This was one of those books the library had on display. It is newly out and popular, so I was lucky to get a copy to check out. Being a student of history, I’ve been familiar with the general activities that led up to the British evacuation at Dunkirk, but I’ve always been starved for details. How did the British manage to get all those men out? How many made it? What about the French? Why wasn’t the German army able to stop them? Did the small boats really help all that much? This book is well-researched and does a great job of answering those questions. It also, importantly, introduces the politics–domestic and military–that maneuvered Britain into the situation in the first place. Along the way, Michael Korda weaves a compelling narrative with a information-rich but eminently readable style.
He manages this by interweaving personal points of view into the story, with his parents and extended family doing their best British best to get on with their business in the midst of warfare. In fact they were almost caught by the battle on the continent (like most well-off families, they were vacationing in France that spring). Another aspect of Korda’s success is his storytelling. Every chapter tells a story, and each story hangs on a salient, unexpected fact–for example, the indomitable control Chamberlain had over his party. Whereas we Americans often see him painted as weak, a sop to Hitler, Korda paints the picture of a man so in control he perhaps missed the bigger picture. He also fills in the blanks of what Chamberlain did after he fell from the prime minister’s position.

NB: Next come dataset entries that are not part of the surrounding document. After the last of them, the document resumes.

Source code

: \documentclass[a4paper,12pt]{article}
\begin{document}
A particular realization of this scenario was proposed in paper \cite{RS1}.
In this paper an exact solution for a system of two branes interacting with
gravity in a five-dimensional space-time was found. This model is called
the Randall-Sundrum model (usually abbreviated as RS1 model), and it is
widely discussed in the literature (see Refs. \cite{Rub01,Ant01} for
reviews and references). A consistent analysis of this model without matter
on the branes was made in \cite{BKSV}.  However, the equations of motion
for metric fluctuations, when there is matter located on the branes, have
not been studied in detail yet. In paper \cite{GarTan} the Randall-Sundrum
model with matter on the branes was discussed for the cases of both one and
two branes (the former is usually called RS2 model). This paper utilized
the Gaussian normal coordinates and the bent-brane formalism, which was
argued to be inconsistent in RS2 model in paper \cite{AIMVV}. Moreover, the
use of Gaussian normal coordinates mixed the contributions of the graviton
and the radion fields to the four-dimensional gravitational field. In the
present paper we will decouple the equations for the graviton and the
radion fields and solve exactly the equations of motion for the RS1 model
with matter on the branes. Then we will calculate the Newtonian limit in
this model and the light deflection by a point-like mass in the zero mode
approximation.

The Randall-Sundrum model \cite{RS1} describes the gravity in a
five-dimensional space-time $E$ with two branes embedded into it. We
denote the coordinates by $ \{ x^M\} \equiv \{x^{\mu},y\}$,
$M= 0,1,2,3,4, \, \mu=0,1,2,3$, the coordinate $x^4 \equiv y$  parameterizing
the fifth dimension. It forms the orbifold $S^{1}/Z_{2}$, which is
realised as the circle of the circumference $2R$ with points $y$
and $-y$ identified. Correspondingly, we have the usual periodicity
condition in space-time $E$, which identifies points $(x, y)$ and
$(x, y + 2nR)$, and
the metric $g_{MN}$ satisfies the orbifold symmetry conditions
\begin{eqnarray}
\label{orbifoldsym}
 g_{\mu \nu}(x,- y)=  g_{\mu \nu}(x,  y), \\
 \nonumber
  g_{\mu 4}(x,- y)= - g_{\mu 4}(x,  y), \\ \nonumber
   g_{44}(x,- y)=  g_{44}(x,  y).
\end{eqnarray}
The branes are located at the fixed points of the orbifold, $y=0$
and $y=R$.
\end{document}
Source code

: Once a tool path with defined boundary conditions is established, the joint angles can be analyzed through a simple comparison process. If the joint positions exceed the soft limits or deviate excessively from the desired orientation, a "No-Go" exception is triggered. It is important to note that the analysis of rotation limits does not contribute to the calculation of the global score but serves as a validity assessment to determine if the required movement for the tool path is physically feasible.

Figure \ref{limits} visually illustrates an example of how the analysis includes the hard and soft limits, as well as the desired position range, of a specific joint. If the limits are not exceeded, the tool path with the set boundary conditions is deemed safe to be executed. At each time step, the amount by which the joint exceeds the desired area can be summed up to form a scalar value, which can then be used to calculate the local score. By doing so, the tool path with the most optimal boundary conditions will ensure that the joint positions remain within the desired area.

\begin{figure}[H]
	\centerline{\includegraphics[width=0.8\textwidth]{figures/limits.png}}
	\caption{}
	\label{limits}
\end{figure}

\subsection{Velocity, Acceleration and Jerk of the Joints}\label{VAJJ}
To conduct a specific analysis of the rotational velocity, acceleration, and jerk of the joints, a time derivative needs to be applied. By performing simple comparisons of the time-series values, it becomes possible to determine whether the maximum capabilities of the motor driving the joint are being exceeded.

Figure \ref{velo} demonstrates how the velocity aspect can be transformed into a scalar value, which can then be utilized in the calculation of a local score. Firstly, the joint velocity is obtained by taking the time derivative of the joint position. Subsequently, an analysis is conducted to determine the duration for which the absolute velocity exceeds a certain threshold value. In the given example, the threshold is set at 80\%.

Fans of Churchill will not be disappointed; he is given a typically positive spin, touching on his work ethic, prodigious alcohol intake, and determination. Korda does not go into the man’s views on race (cringeworthy today) or his coldly self-interested approach to the food crisis in South Asia. The book covers his political rise from a somewhat discredited political position (following the abdication of Edward VIII), explaining how his combination of steadfast pugnaciousness versus a re-arming Germany and reputation as a competent administrator (as First Sea Lord) led to his ascent as prime minister.
To leaven his heavy doses of politics, Korda mixes the personal experiences of the family with action in politics and on the ground (from a high level, with peeks into small-unit action now and then). Most of all, he works in how the structure and morale of three armies led to the success of the German invaders, the near-paralysis of the French high command and resulting isolation of the British Expeditionary Force against the channel coast. Along the way, great attention is paid to the valor of the French soldier; though not well led, many of them fought tenaciously to effect the extraction of the British. Sadly, to the end, the cooperation between the allies was fatally flawed (or absent entirely).
Korda hits on many well-known factors, covering them lightly but with interesting detail, such as the composition of forces, level of training and morale, relative strengths in air and armored forces that most of us history buffs are familiar with. His light style moves quickly through those and he brings to bear better than other historians a sense of the civilian experience through the lens of his family as well as the desperation and anxiety felt by commanders and troops on both sides of the battle. All in all, a engrossing read.